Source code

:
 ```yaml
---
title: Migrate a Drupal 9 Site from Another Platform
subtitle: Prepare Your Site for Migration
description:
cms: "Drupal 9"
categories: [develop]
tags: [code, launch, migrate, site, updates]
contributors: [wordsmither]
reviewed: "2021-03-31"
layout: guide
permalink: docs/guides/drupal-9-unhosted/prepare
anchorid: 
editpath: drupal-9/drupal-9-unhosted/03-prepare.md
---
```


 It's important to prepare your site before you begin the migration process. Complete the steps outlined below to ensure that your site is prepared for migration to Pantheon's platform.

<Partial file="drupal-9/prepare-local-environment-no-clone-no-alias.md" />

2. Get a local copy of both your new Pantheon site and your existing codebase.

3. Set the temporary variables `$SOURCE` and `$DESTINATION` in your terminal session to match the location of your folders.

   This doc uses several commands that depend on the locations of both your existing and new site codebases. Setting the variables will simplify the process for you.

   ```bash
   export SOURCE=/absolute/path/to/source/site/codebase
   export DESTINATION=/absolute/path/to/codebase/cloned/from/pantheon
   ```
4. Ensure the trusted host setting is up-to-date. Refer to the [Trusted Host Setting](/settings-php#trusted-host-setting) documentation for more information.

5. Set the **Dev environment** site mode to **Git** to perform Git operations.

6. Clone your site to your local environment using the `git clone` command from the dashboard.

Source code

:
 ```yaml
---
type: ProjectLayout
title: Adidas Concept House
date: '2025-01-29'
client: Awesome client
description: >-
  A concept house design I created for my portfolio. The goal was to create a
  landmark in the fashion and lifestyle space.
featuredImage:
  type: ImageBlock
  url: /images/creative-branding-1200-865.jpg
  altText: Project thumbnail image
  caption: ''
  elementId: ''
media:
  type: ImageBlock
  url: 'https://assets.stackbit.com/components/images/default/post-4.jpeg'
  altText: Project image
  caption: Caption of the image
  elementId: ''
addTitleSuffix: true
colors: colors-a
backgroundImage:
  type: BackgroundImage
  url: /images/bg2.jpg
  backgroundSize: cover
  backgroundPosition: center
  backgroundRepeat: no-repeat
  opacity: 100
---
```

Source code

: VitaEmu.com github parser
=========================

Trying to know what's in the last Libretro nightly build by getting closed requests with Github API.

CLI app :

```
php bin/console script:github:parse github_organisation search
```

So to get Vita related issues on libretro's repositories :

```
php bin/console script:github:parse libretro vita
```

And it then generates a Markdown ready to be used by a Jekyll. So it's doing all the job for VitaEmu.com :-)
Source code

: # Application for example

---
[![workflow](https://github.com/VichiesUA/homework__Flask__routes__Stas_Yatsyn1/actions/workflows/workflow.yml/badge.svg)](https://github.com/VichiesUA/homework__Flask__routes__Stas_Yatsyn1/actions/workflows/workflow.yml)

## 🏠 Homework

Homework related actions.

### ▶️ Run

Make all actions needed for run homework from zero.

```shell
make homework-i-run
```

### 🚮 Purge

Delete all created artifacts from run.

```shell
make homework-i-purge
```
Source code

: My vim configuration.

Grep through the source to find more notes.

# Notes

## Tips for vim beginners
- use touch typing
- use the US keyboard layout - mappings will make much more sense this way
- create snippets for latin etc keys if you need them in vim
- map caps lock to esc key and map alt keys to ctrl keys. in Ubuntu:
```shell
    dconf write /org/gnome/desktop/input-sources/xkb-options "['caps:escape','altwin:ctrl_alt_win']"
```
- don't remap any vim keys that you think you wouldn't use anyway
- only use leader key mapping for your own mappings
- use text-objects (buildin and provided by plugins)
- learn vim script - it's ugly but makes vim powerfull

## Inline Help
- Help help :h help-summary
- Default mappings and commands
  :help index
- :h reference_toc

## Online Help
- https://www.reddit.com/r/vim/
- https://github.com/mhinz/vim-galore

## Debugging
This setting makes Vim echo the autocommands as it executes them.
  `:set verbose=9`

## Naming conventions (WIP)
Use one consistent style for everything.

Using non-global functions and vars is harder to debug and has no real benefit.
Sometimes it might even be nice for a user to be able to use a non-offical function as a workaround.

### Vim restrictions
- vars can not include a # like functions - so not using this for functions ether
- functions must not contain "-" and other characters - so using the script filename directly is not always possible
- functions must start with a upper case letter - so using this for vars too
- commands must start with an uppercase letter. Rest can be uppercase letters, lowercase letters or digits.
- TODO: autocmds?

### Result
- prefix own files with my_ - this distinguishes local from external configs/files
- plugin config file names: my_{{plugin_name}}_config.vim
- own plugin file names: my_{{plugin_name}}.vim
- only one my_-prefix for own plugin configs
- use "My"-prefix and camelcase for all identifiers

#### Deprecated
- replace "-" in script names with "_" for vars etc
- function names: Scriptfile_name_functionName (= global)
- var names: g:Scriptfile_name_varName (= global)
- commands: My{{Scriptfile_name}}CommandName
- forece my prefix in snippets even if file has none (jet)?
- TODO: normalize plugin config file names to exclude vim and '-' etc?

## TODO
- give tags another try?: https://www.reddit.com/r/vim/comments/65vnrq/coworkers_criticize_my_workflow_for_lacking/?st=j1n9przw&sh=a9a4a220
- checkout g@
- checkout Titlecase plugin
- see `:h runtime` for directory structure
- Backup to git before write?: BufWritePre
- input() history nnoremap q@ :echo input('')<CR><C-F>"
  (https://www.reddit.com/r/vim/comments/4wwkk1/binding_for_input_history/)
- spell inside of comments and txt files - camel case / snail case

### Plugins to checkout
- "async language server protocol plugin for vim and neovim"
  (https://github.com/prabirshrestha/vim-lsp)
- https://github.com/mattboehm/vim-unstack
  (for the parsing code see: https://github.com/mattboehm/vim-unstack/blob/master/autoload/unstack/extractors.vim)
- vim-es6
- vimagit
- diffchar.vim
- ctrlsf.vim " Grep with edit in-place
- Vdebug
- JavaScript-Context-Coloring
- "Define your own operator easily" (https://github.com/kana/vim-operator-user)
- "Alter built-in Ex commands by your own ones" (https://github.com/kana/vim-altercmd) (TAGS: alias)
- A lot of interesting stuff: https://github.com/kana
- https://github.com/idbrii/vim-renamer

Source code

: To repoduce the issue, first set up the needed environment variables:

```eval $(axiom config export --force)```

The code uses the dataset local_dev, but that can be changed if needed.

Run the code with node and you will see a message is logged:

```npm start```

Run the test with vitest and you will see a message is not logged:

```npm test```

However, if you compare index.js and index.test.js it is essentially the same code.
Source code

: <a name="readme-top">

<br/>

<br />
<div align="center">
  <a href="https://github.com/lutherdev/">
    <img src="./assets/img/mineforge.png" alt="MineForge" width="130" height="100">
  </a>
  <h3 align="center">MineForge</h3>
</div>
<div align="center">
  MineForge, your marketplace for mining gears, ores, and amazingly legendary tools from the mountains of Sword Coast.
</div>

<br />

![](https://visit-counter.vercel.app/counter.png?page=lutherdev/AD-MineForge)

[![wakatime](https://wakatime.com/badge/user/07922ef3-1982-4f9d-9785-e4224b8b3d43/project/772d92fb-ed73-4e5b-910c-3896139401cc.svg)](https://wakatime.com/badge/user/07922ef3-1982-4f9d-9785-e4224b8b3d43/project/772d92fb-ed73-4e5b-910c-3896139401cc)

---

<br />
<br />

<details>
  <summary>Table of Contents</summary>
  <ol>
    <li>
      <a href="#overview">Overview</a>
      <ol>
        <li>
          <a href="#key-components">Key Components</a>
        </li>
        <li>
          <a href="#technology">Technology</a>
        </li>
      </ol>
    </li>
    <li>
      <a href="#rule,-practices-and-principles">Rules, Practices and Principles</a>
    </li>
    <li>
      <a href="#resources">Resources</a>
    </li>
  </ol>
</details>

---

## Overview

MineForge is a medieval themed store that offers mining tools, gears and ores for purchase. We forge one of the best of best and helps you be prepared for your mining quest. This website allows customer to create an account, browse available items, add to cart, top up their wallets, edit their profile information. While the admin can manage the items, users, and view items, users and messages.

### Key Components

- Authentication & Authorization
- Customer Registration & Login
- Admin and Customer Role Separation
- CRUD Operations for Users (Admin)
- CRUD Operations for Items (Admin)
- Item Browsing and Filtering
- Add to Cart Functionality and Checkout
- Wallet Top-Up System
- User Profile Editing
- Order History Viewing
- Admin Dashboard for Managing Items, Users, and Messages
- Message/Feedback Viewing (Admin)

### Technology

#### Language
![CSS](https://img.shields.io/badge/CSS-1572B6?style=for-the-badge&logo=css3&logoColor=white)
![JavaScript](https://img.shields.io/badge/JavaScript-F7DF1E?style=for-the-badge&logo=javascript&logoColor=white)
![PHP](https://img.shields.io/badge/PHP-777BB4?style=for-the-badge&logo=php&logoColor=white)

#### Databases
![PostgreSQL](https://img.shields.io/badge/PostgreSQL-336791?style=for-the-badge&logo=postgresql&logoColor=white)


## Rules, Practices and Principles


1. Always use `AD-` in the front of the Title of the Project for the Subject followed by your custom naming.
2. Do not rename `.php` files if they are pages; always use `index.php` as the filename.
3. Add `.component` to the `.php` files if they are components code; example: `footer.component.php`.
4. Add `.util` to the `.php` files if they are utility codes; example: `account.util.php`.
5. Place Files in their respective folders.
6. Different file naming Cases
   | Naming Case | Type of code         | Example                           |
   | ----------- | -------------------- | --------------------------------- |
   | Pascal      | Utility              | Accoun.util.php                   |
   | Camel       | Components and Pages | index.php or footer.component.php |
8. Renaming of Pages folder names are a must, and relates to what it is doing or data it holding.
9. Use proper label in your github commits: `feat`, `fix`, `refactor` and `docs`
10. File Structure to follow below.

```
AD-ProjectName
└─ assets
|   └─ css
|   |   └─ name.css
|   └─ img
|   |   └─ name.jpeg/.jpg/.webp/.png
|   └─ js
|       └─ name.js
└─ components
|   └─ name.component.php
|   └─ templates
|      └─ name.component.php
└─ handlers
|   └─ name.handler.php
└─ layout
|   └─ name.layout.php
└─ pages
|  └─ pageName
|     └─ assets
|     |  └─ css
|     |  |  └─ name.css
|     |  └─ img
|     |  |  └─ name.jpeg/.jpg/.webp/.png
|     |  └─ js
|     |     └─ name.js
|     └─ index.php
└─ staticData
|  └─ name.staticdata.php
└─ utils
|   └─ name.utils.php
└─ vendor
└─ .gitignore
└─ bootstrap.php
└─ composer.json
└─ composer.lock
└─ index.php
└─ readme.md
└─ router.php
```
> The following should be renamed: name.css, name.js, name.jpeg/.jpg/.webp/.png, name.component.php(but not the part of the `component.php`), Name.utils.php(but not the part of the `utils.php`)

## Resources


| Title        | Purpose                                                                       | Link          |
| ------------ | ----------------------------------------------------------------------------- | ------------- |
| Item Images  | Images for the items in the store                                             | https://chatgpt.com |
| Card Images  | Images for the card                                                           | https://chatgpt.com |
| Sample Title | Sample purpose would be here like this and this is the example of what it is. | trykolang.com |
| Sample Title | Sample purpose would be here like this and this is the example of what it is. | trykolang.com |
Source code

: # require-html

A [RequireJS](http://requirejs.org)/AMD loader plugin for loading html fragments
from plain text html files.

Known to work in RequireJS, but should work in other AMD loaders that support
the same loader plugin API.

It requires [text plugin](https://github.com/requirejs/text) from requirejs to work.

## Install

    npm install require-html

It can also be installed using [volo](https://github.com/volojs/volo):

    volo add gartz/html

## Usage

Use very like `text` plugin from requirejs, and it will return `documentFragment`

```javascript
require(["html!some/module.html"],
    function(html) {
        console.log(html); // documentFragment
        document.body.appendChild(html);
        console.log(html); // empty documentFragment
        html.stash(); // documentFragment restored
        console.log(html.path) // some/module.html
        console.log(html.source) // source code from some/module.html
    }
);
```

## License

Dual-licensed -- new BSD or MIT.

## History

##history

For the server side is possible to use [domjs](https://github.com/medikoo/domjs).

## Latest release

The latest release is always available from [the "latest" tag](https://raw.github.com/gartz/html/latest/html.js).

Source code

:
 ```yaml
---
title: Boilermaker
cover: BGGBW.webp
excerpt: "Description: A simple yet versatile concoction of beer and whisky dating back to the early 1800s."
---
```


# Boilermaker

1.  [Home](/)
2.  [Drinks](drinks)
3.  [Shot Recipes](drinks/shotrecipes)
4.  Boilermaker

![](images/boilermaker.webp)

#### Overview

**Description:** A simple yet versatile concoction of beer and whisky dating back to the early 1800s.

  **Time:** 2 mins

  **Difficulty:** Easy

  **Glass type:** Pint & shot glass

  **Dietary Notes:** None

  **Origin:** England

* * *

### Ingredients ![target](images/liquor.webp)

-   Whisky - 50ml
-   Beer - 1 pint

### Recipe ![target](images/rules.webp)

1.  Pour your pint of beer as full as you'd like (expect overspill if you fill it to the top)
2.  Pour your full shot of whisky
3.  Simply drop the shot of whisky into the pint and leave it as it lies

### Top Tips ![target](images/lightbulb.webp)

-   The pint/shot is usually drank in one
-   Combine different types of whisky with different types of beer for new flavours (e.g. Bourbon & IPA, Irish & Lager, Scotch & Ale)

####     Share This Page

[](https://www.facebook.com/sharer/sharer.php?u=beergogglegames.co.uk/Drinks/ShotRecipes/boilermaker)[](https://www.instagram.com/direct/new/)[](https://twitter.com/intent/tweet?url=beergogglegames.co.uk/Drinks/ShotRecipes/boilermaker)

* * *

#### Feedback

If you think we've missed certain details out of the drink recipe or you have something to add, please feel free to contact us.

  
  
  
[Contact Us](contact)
——————————
→ **What is needed**
All that is wanted is an exact copy of the lines from the line holding "# Boilermaker" through the end of the material above, including both.

→ **Result**
# Boilermaker

1.  [Home](/)
2.  [Drinks](drinks)
3.  [Shot Recipes](drinks/shotrecipes)
4.  Boilermaker

![](images/boilermaker.webp)

#### Overview

**Description:** A simple yet versatile concoction of beer and whisky dating back to the early 1800s.

  **Time:** 2 mins

  **Difficulty:** Easy

  **Glass type:** Pint & shot glass

  **Dietary Notes:** None

  **Origin:** England

* * *

### Ingredients ![target](images/liquor.webp)

-   Whisky - 50ml
-   Beer - 1 pint

### Recipe ![target](images/rules.webp)

1.  Pour your pint of beer as full as you'd like (expect overspill if you fill it to the top)
2.  Pour your full shot of whisky
3.  Simply drop the shot of whisky into the pint and leave it as it lies

### Top Tips ![target](images/lightbulb.webp)

-   The pint/shot is usually drank in one
-   Combine different types of whisky with different types of beer for new flavours (e.g. Bourbon & IPA, Irish & Lager, Scotch & Ale)

####     Share This Page

[](https://www.facebook.com/sharer/sharer.php?u=beergogglegames.co.uk/Drinks/ShotRecipes/boilermaker)[](https://www.instagram.com/direct/new/)[](https://twitter.com/intent/tweet?url=beergogglegames.co.uk/Drinks/ShotRecipes/boilermaker)

* * *

#### Feedback

If you think we've missed certain details out of the drink recipe or you have something to add, please feel free to contact us.

  
  
  
[Contact Us](contact)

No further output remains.